**Provided records:**
-- Opening Marker --
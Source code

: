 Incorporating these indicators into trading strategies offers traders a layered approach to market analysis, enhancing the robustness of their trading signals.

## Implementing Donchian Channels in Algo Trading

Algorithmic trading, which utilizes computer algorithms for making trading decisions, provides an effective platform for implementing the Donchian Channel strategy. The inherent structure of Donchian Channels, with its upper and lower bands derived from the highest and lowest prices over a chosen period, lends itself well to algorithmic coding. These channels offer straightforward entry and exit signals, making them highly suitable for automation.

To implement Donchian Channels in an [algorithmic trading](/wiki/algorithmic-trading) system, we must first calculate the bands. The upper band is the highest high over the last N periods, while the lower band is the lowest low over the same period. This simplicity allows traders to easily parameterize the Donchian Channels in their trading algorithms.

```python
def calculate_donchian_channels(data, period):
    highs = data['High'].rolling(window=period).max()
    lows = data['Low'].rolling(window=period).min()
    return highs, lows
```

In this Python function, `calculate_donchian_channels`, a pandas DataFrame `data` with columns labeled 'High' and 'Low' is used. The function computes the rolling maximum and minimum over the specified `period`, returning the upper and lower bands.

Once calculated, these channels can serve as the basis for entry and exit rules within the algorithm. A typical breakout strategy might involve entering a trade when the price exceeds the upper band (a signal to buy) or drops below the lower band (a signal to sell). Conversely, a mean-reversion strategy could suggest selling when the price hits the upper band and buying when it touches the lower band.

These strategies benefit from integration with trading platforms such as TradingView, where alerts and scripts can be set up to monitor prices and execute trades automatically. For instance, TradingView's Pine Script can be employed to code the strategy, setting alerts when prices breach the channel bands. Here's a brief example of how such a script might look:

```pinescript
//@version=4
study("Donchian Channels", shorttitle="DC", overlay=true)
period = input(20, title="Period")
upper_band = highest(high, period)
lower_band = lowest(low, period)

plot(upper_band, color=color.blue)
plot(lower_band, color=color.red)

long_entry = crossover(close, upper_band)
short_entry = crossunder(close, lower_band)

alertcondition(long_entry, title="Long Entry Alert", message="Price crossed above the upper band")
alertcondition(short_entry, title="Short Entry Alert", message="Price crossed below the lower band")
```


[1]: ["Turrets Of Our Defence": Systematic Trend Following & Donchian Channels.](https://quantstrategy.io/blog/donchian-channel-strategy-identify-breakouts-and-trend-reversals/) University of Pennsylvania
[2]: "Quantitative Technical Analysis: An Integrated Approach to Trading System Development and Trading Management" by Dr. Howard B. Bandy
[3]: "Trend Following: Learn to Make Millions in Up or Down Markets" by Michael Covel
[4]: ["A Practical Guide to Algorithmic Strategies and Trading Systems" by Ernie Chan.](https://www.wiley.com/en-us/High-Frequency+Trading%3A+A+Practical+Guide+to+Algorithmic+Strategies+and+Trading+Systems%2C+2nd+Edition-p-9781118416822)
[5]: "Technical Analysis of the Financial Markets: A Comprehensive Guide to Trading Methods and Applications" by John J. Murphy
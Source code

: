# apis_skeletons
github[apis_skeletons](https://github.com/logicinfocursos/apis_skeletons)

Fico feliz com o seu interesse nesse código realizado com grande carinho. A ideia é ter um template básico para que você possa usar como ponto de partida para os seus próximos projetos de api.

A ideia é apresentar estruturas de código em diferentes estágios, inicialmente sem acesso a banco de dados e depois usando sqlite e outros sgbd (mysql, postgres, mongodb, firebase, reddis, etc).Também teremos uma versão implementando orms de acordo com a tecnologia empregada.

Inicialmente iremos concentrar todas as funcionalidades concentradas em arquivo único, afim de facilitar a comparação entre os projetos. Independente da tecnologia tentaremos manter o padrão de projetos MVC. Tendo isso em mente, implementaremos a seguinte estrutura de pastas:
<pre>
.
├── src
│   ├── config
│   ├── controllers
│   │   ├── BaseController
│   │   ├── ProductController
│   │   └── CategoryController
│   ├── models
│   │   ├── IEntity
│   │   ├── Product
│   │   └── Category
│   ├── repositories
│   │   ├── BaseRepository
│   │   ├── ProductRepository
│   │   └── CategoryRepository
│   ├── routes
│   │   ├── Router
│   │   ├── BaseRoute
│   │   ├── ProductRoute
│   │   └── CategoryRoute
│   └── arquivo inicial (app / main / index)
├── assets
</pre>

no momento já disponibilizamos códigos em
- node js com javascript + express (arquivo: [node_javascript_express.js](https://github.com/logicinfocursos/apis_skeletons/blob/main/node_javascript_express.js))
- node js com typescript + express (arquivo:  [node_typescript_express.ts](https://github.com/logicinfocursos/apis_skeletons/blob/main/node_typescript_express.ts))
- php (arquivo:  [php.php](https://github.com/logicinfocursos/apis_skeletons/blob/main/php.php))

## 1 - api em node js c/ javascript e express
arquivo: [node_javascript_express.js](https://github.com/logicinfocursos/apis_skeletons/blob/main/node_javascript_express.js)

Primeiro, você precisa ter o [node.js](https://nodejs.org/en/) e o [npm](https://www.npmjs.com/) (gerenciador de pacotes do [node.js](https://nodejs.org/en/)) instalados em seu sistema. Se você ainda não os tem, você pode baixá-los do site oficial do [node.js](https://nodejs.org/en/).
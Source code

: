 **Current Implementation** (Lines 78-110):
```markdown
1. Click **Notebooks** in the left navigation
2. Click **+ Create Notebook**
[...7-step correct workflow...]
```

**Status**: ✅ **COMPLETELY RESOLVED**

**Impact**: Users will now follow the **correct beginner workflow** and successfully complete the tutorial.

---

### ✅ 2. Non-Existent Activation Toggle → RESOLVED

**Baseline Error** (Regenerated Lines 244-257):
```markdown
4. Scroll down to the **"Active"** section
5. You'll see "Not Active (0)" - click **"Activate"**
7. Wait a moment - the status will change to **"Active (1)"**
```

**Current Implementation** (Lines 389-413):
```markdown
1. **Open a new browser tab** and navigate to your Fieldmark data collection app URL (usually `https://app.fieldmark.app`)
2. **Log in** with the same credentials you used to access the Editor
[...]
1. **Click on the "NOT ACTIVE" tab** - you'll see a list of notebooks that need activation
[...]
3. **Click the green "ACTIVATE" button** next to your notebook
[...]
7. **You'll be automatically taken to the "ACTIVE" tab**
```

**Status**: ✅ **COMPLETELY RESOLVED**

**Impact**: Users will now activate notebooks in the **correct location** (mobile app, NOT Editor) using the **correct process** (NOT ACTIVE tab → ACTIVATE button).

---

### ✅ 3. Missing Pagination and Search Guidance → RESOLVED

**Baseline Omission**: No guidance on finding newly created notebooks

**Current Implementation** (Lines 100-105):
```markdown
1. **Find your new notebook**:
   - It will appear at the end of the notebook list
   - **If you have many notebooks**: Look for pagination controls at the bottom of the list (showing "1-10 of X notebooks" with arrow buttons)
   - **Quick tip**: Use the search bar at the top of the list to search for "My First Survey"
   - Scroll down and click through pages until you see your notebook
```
-- Closing Marker --
**Activity:** All of the records above are to be repeated exactly.

**Final answer:**
Source code

: Incorporating these indicators into trading strategies offers traders a layered approach to market analysis, enhancing the robustness of their trading signals.

## Implementing Donchian Channels in Algo Trading

Algorithmic trading, which utilizes computer algorithms for making trading decisions, provides an effective platform for implementing the Donchian Channel strategy. The inherent structure of Donchian Channels, with its upper and lower bands derived from the highest and lowest prices over a chosen period, lends itself well to algorithmic coding. These channels offer straightforward entry and exit signals, making them highly suitable for automation.

To implement Donchian Channels in an [algorithmic trading](/wiki/algorithmic-trading) system, we must first calculate the bands. The upper band is the highest high over the last N periods, while the lower band is the lowest low over the same period. This simplicity allows traders to easily parameterize the Donchian Channels in their trading algorithms.

```python
def calculate_donchian_channels(data, period):
    highs = data['High'].rolling(window=period).max()
    lows = data['Low'].rolling(window=period).min()
    return highs, lows
```

In this Python function, `calculate_donchian_channels`, a pandas DataFrame `data` with columns labeled 'High' and 'Low' is used. The function computes the rolling maximum and minimum over the specified `period`, returning the upper and lower bands.

Once calculated, these channels can serve as the basis for entry and exit rules within the algorithm. A typical breakout strategy might involve entering a trade when the price exceeds the upper band (a signal to buy) or drops below the lower band (a signal to sell). Conversely, a mean-reversion strategy could suggest selling when the price hits the upper band and buying when it touches the lower band.

These strategies benefit from integration with trading platforms such as TradingView, where alerts and scripts can be set up to monitor prices and execute trades automatically. For instance, TradingView's Pine Script can be employed to code the strategy, setting alerts when prices breach the channel bands. Here's a brief example of how such a script might look:

```pinescript
//@version=4
study("Donchian Channels", shorttitle="DC", overlay=true)
period = input(20, title="Period")
upper_band = highest(high, period)
lower_band = lowest(low, period)

plot(upper_band, color=color.blue)
plot(lower_band, color=color.red)

long_entry = crossover(close, upper_band)
short_entry = crossunder(close, lower_band)

alertcondition(long_entry, title="Long Entry Alert", message="Price crossed above the upper band")
alertcondition(short_entry, title="Short Entry Alert", message="Price crossed below the lower band")
```


[1]: ["Turrets Of Our Defence": Systematic Trend Following & Donchian Channels.](https://quantstrategy.io/blog/donchian-channel-strategy-identify-breakouts-and-trend-reversals/) University of Pennsylvania
[2]: "Quantitative Technical Analysis: An Integrated Approach to Trading System Development and Trading Management" by Dr. Howard B. Bandy
[3]: "Trend Following: Learn to Make Millions in Up or Down Markets" by Michael Covel
[4]: ["A Practical Guide to Algorithmic Strategies and Trading Systems" by Ernie Chan.](https://www.wiley.com/en-us/High-Frequency+Trading%3A+A+Practical+Guide+to+Algorithmic+Strategies+and+Trading+Systems%2C+2nd+Edition-p-9781118416822)
[5]: "Technical Analysis of the Financial Markets: A Comprehensive Guide to Trading Methods and Applications" by John J. Murphy
Source code

:# apis_skeletons
github[apis_skeletons](https://github.com/logicinfocursos/apis_skeletons)

Fico feliz com o seu interesse nesse código realizado com grande carinho. A ideia é ter um template básico para que você possa usar como ponto de partida para os seus próximos projetos de api.

A ideia é apresentar estruturas de código em diferentes estágios, inicialmente sem acesso a banco de dados e depois usando sqlite e outros sgbd (mysql, postgres, mongodb, firebase, reddis, etc).Também teremos uma versão implementando orms de acordo com a tecnologia empregada.

Inicialmente iremos concentrar todas as funcionalidades concentradas em arquivo único, afim de facilitar a comparação entre os projetos. Independente da tecnologia tentaremos manter o padrão de projetos MVC. Tendo isso em mente, implementaremos a seguinte estrutura de pastas:
<pre>
.
├── src
│   ├── config
│   ├── controllers
│   │   ├── BaseController
│   │   ├── ProductController
│   │   └── CategoryController
│   ├── models
│   │   ├── IEntity
│   │   ├── Product
│   │   └── Category
│   ├── repositories
│   │   ├── BaseRepository
│   │   ├── ProductRepository
│   │   └── CategoryRepository
│   ├── routes
│   │   ├── Router
│   │   ├── BaseRoute
│   │   ├── ProductRoute
│   │   └── CategoryRoute
│   └── arquivo inicial (app / main / index)
├── assets
</pre>

no momento já disponibilizamos códigos em
- node js com javascript + express (arquivo: [node_javascript_express.js](https://github.com/logicinfocursos/apis_skeletons/blob/main/node_javascript_express.js))
- node js com typescript + express (arquivo:  [node_typescript_express.ts](https://github.com/logicinfocursos/apis_skeletons/blob/main/node_typescript_express.ts))
- php (arquivo:  [php.php](https://github.com/logicinfocursos/apis_skeletons/blob/main/php.php))

## 1 - api em node js c/ javascript e express
arquivo: [node_javascript_express.js](https://github.com/logicinfocursos/apis_skeletons/blob/main/node_javascript_express.js)

Primeiro, você precisa ter o [node.js](https://nodejs.org/en/) e o [npm](https://www.npmjs.com/) (gerenciador de pacotes do [node.js](https://nodejs.org/en/)) instalados em seu sistema. Se você ainda não os tem, você pode baixá-los do site oficial do [node.js](https://nodejs.org/en/).
Source code

: **Current Implementation** (Lines 78-110):
```markdown
1. Click **Notebooks** in the left navigation
2. Click **+ Create Notebook**
[...7-step correct workflow...]
```

**Status**: ✅ **COMPLETELY RESOLVED**

**Impact**: Users will now follow the **correct beginner workflow** and successfully complete the tutorial.

---

### ✅ 2. Non-Existent Activation Toggle → RESOLVED

**Baseline Error** (Regenerated Lines 244-257):
```markdown
4. Scroll down to the **"Active"** section
5. You'll see "Not Active (0)" - click **"Activate"**
7. Wait a moment - the status will change to **"Active (1)"**
```

**Current Implementation** (Lines 389-413):
```markdown
1. **Open a new browser tab** and navigate to your Fieldmark data collection app URL (usually `https://app.fieldmark.app`)
2. **Log in** with the same credentials you used to access the Editor
[...]
1. **Click on the "NOT ACTIVE" tab** - you'll see a list of notebooks that need activation
[...]
3. **Click the green "ACTIVATE" button** next to your notebook
[...]
7. **You'll be automatically taken to the "ACTIVE" tab**
```

**Status**: ✅ **COMPLETELY RESOLVED**

**Impact**: Users will now activate notebooks in the **correct location** (mobile app, NOT Editor) using the **correct process** (NOT ACTIVE tab → ACTIVATE button).

---

### ✅ 3. Missing Pagination and Search Guidance → RESOLVED

**Baseline Omission**: No guidance on finding newly created notebooks

**Current Implementation** (Lines 100-105):
```markdown
1. **Find your new notebook**:
   - It will appear at the end of the notebook list
   - **If you have many notebooks**: Look for pagination controls at the bottom of the list (showing "1-10 of X notebooks" with arrow buttons)
   - **Quick tip**: Use the search bar at the top of the list to search for "My First Survey"
   - Scroll down and click through pages until you see your notebook
```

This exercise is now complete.